▶ **ACTIVITY**
Each line in the records below, from the one that contains "- JavaScript (ES6+)" to the one that contains "Engineering of Sorocaba)", should be reproduced exactly, the first and last included.

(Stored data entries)
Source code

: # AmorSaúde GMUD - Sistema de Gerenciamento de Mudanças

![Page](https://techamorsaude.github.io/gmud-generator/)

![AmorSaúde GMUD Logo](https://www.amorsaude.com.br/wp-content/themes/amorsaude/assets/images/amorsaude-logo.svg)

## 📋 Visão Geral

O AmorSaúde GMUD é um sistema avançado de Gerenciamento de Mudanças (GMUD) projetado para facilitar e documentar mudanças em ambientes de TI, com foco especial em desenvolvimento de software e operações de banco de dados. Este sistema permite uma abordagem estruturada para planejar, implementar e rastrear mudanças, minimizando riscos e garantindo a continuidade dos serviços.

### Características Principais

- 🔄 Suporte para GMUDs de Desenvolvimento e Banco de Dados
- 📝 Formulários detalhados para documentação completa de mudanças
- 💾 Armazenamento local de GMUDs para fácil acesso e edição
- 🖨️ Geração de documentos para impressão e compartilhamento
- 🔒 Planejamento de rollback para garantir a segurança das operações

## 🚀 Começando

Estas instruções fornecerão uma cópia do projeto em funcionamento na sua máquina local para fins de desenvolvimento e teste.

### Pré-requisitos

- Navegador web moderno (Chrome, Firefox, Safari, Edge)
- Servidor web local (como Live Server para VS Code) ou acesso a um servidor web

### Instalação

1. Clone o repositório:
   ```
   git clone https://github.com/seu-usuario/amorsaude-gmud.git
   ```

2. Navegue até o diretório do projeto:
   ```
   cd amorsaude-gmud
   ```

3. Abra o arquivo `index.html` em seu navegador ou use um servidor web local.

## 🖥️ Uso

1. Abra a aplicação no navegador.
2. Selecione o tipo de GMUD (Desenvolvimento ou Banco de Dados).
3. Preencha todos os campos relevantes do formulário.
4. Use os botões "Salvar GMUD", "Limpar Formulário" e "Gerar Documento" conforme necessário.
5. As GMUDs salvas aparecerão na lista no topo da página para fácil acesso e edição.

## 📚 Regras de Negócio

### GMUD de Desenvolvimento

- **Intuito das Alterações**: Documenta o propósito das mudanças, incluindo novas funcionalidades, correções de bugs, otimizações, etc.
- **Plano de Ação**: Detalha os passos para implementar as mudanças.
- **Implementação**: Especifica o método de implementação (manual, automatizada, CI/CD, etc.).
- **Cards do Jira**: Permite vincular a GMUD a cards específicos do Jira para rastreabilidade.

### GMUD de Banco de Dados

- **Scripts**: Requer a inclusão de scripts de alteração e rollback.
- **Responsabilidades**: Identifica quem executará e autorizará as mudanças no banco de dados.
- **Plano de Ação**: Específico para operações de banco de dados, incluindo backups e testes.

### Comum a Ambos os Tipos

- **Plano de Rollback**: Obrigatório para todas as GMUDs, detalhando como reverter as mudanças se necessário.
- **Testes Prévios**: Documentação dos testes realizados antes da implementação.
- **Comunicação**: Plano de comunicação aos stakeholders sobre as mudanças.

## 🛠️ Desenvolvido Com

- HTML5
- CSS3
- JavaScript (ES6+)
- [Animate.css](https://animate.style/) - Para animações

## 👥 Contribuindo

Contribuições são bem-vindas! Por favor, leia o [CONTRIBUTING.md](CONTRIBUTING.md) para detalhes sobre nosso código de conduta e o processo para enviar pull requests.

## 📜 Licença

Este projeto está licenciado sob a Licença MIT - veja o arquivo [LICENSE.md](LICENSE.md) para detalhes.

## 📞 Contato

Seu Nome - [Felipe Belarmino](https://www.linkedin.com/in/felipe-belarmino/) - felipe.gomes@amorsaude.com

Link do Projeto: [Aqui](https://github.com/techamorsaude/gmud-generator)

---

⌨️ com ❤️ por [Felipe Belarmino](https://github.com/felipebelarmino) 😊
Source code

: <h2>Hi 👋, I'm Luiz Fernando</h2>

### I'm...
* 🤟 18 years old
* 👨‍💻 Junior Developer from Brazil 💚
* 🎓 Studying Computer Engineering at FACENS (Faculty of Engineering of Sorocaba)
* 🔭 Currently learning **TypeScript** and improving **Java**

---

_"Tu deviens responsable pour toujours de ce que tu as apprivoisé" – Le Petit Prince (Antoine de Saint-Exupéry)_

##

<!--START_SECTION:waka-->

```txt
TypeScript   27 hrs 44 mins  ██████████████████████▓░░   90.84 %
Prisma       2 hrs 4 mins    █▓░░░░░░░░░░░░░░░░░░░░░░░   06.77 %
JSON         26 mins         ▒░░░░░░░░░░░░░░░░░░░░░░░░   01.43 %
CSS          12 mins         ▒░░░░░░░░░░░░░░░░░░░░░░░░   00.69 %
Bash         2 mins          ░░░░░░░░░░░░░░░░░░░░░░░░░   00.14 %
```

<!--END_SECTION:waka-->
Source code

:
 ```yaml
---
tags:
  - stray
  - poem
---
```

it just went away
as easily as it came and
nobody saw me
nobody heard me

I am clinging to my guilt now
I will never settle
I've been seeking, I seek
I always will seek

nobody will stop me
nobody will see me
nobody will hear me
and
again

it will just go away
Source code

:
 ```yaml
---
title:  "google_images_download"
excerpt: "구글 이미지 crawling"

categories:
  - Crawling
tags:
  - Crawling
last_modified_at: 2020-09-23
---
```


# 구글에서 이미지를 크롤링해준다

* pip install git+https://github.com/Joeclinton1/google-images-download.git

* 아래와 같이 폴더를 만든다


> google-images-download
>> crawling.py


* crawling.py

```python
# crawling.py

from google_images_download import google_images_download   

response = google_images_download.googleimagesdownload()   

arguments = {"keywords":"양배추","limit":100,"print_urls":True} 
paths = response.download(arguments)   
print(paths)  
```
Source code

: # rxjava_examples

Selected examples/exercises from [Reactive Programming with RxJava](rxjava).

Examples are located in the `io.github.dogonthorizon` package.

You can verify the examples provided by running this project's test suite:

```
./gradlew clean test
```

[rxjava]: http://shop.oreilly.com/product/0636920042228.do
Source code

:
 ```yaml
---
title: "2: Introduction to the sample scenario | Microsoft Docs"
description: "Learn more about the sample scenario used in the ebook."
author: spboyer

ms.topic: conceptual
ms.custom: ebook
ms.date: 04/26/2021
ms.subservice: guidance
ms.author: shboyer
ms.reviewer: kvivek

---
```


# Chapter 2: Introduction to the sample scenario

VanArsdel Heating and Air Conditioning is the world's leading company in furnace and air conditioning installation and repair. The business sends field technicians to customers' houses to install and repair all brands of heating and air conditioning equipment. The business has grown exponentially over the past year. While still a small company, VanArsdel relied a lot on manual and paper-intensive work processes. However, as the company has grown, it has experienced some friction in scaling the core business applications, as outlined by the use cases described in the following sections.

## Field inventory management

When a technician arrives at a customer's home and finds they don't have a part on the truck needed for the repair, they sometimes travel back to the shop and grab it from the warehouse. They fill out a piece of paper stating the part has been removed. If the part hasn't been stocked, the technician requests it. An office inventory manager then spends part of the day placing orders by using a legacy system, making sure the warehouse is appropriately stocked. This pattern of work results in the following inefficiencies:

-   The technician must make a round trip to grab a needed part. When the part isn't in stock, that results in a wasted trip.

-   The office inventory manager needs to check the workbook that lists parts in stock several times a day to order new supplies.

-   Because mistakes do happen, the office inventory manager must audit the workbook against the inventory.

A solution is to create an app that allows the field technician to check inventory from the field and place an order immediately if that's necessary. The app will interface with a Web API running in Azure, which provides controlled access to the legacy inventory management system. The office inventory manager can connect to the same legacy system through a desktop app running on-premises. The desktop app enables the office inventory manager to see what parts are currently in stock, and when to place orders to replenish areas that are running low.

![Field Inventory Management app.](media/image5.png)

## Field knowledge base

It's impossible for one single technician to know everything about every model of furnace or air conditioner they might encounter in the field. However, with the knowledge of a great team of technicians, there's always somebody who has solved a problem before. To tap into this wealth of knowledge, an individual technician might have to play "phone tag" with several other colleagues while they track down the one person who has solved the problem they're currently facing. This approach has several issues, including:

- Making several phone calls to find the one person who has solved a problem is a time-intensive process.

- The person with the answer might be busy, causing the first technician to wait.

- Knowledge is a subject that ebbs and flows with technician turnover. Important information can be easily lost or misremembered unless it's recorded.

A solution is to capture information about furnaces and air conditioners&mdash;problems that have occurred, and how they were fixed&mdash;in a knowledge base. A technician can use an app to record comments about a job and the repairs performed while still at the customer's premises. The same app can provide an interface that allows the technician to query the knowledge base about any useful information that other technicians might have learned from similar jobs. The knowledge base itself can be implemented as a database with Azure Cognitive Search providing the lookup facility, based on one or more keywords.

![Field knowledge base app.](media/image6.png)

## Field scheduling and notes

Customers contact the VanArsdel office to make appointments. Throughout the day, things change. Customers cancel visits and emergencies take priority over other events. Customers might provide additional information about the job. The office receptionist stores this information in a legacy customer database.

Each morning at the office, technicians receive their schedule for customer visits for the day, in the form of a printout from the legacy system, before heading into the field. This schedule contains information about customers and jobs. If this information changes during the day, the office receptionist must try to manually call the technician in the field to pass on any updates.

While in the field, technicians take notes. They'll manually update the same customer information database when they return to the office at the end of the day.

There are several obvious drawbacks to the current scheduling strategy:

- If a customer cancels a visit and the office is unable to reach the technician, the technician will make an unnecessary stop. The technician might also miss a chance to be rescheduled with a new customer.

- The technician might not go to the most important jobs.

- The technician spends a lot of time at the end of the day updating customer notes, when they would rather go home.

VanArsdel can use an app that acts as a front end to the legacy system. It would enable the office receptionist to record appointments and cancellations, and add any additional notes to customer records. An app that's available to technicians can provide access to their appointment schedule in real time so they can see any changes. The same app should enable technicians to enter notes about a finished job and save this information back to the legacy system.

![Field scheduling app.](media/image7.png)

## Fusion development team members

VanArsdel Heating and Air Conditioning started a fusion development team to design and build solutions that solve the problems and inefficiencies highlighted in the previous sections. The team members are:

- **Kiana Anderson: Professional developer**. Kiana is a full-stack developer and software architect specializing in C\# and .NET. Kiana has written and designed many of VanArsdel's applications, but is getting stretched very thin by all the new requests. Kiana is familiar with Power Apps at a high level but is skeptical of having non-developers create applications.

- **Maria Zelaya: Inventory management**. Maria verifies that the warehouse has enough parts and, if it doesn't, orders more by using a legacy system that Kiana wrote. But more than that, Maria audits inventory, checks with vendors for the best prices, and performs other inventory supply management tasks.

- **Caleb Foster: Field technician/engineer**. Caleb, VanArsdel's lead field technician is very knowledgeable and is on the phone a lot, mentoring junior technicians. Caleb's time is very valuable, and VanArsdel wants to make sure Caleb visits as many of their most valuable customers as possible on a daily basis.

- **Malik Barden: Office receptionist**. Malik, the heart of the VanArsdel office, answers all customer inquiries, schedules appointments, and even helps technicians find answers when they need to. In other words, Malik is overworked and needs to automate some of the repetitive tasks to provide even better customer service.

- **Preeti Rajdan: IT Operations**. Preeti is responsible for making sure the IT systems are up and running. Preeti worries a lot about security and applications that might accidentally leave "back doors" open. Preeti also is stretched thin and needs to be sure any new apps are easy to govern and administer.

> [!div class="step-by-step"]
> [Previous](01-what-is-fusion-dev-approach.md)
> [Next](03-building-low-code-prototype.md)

▶ **RESULT OF THIS TASK**
- JavaScript (ES6+)
- [Animate.css](https://animate.style/) - Para animações

## 👥 Contribuindo

Contribuições são bem-vindas! Por favor, leia o [CONTRIBUTING.md](CONTRIBUTING.md) para detalhes sobre nosso código de conduta e o processo para enviar pull requests.

## 📜 Licença

Este projeto está licenciado sob a Licença MIT - veja o arquivo [LICENSE.md](LICENSE.md) para detalhes.

## 📞 Contato

Seu Nome - [Felipe Belarmino](https://www.linkedin.com/in/felipe-belarmino/) - felipe.gomes@amorsaude.com

Link do Projeto: [Aqui](https://github.com/techamorsaude/gmud-generator)

---

⌨️ com ❤️ por [Felipe Belarmino](https://github.com/felipebelarmino) 😊
Source code

: <h2>Hi 👋, I'm Luiz Fernando</h2>

### I'm...
* 🤟 18 years old
* 👨‍💻 Junior Developer from Brazil 💚
* 🎓 Studying Computer Engineering at FACENS (Faculty of Engineering of Sorocaba)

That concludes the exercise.